» What is needed: In the material below, the lines to repeat exactly run from the one containing "의존하는 것을 말한다." to the very last line, both included.

---------------

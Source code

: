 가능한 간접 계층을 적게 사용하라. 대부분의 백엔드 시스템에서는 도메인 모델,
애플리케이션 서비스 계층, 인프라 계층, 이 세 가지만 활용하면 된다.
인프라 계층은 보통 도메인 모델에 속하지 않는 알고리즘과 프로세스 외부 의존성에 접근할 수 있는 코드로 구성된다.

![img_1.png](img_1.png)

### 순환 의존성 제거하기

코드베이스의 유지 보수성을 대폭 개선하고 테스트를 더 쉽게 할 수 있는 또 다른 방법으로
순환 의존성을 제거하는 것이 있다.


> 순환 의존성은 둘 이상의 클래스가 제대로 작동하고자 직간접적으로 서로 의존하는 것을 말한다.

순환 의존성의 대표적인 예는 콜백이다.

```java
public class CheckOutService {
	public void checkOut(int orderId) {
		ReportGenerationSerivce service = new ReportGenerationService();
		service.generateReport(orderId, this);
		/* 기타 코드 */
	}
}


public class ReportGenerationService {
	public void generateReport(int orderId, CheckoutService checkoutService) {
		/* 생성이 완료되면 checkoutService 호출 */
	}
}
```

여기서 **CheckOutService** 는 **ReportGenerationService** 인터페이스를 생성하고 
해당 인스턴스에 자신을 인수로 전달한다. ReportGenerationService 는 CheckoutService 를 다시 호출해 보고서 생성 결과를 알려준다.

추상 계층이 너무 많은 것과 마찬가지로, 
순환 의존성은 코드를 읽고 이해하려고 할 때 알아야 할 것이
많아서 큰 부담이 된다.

---------------

» Your solution:
> 순환 의존성은 둘 이상의 클래스가 제대로 작동하고자 직간접적으로 서로 의존하는 것을 말한다.

순환 의존성의 대표적인 예는 콜백이다.

```java
public class CheckOutService {
	public void checkOut(int orderId) {
		ReportGenerationSerivce service = new ReportGenerationService();
		service.generateReport(orderId, this);
		/* 기타 코드 */
	}
}


public class ReportGenerationService {
	public void generateReport(int orderId, CheckoutService checkoutService) {
		/* 생성이 완료되면 checkoutService 호출 */
	}
}
```

여기서 **CheckOutService** 는 **ReportGenerationService** 인터페이스를 생성하고 
해당 인스턴스에 자신을 인수로 전달한다. ReportGenerationService 는 CheckoutService 를 다시 호출해 보고서 생성 결과를 알려준다.

추상 계층이 너무 많은 것과 마찬가지로, 
순환 의존성은 코드를 읽고 이해하려고 할 때 알아야 할 것이
많아서 큰 부담이 된다.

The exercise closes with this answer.